For those in search of a quick bite or a bit of comfort food, a new dining option has opened just west of Southampton Village. Raindrop’s Café, a farm-to-table restaurant owned and operated by members of the Shinnecock Indian Nation, celebrated its official opening over Memorial Day weekend with raffles, tastings and a craft market.
But even a month before its official opening, fans of Raindrop's fusion cuisine, which merges traditional Shinnecock fare with modern favorites were already settling into the café's cozy confines in the white building located behind Raindrop’s Quick Stop on Montauk Highway.
Bryan Polite is the owner of the café as well as the head roaster at Raindrop’s Coffee, which is produced on site at the rear of the building. Deana Smith serves as the restaurant’s operational manager, handling all the front of house operations. Samantha Sosa is the culinary expert in the kitchen and it’s there that she whips up small bites along with soups, stews, sandwiches and salads, many of which are fused with the flavorings and styles of traditional Native American fare—a menu reflective of the food that all three of them grew up with on the reservation.
“It’s fusion,” Ms. Smith explained during a recent visit to the café. “I used my grandmother’s recipes. She passed away years ago and lived on Heady Creek. She would make clam pie, we would go and get the clams ourselves and peel potatoes. We keep it traditional and have added our own recipes.”
Among the unique offerings on the menu is a venison Philly cheese steak, inspired by the fact that Ms. Smith once lived in the City of Brotherly Love.
“It’s marinated venison with onions, mushrooms and cheese,” she said.
Other offerings at Raindrop’s include omlettes, French toast, sandwiches, Native nachos (frybread topped with venison, turkey, beef or vegetarian chili, tomatoes, lettuce, cheese and sour cream), succotash, samp (a corn-based Native dish), seafood chowder, burgers (turkey or beef) and a 3 Sisters Carving Board" featuring grilled squash, green beans and corn chips with corn and bean hummus. The café will also serve Shinnecock-raised oysters in season.
“This has been two years in the making,” said Mr. Polite, who comes to the café business after having worked as a police officer for the Mashantucket Pequot Tribe in Connecticut and attending law school for a year.
“I was planning to go back to school, then I got into horticulture and the science behind coffee roasting,” explained Mr.
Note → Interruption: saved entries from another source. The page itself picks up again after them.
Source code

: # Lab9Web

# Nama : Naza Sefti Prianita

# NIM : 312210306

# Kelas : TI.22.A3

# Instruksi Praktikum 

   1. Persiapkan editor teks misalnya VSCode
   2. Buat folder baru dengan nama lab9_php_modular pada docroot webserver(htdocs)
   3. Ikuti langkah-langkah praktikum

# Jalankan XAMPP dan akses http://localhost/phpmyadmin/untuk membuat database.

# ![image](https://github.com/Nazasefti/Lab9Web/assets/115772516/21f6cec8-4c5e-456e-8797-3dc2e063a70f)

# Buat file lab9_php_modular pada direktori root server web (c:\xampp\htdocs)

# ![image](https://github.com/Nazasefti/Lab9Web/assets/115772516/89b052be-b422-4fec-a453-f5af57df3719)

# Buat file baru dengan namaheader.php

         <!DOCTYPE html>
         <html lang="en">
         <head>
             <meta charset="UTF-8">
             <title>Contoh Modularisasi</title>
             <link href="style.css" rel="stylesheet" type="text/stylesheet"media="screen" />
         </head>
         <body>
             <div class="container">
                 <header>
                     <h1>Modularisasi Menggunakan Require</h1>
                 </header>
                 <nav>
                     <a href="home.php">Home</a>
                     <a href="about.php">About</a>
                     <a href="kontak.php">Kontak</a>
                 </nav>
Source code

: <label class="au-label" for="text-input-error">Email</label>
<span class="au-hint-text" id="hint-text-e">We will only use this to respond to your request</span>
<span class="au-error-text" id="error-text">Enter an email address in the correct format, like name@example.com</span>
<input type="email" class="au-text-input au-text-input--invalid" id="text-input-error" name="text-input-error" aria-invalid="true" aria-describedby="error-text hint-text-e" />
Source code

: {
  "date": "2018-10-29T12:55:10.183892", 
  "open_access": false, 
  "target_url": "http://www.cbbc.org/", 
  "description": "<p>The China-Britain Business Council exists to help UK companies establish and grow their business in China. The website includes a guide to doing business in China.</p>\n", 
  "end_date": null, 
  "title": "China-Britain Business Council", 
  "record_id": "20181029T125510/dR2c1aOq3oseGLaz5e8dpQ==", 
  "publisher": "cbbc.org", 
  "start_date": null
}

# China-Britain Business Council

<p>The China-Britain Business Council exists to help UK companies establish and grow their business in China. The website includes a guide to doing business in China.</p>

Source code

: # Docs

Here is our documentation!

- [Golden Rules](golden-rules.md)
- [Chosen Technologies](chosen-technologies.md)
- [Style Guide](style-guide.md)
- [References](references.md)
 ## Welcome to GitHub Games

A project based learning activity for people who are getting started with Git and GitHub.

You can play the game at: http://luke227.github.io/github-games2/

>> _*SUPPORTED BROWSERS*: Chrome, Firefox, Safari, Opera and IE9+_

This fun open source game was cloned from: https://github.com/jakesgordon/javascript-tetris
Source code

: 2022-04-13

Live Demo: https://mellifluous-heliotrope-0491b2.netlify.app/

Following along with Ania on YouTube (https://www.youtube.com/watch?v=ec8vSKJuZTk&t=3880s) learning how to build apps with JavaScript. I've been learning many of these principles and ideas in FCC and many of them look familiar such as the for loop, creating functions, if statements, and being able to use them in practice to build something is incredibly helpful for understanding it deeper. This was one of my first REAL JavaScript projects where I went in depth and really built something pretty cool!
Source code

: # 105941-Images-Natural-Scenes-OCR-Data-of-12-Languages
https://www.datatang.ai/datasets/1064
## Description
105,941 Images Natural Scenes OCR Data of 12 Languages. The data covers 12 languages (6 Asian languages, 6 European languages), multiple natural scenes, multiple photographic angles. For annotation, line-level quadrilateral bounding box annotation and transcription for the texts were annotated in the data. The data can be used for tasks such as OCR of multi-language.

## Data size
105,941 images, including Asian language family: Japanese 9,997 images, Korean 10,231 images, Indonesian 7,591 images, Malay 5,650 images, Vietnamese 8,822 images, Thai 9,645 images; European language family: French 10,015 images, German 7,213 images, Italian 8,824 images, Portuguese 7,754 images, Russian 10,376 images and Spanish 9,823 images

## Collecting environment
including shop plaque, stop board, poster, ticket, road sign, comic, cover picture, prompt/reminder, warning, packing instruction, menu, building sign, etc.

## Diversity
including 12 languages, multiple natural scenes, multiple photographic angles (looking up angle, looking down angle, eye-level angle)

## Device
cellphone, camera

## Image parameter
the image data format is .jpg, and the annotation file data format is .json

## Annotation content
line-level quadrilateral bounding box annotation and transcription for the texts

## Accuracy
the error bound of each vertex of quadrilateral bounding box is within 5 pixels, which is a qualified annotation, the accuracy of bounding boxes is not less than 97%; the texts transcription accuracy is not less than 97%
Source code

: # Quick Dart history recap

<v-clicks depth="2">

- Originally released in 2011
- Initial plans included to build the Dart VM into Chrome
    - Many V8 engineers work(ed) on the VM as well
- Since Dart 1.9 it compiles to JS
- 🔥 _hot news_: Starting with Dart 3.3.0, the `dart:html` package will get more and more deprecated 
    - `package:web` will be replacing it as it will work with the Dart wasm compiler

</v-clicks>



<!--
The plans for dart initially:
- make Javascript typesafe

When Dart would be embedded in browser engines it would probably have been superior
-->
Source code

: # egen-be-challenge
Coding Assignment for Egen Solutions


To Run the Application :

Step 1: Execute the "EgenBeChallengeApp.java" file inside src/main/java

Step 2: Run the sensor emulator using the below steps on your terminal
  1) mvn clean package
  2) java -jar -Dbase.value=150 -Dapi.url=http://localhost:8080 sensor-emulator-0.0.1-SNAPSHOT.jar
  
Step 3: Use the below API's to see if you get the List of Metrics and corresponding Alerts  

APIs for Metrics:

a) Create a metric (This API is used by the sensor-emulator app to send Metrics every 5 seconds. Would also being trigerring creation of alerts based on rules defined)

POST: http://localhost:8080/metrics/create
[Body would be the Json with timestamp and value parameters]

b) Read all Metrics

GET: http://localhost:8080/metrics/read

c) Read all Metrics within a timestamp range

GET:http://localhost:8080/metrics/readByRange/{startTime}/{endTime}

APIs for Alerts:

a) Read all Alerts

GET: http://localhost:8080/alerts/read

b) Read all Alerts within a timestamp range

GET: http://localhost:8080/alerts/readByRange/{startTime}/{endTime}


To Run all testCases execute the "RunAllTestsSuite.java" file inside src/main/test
Polite, who uses the same roaster that has been in his family since the mid-1990s. “I fell in love with getting my hands in the earth and watching the expression of people when they enjoy the fruits of your labor.”
In addition to producing the coffee, which is packaged and sold at Raindrop’s Café, Mr. Polite has also operated an organic farm behind the building. While creating locally sourced, high quality dishes is the primary focus at the new restaurant, he notes that Raindrop’s Café is ultimately about making connections with community.
“I wanted to create a place where people can enjoy good food and great conversation. That’s what the coffee is about and I see it as a culture of the region,” added Mr. Polite, who learned the coffee business from his mother, Dianne Vieira. “We want this place to be an educational platform for the outside community.”
To that end, Raindrop’s Café has already become something of a community and cultural hub. In April, the restaurant was the site of a “Game of Thrones” final episode party. In early June, Raindrop’s hosted a meet and greet breakfast event with members of the Southampton Town Democratic Committee and candidates running for local office.
In the months ahead, an outdoor craft fair will be held every weekend behind the café and other happenings are planned for the future. So stop by and see what's cooking!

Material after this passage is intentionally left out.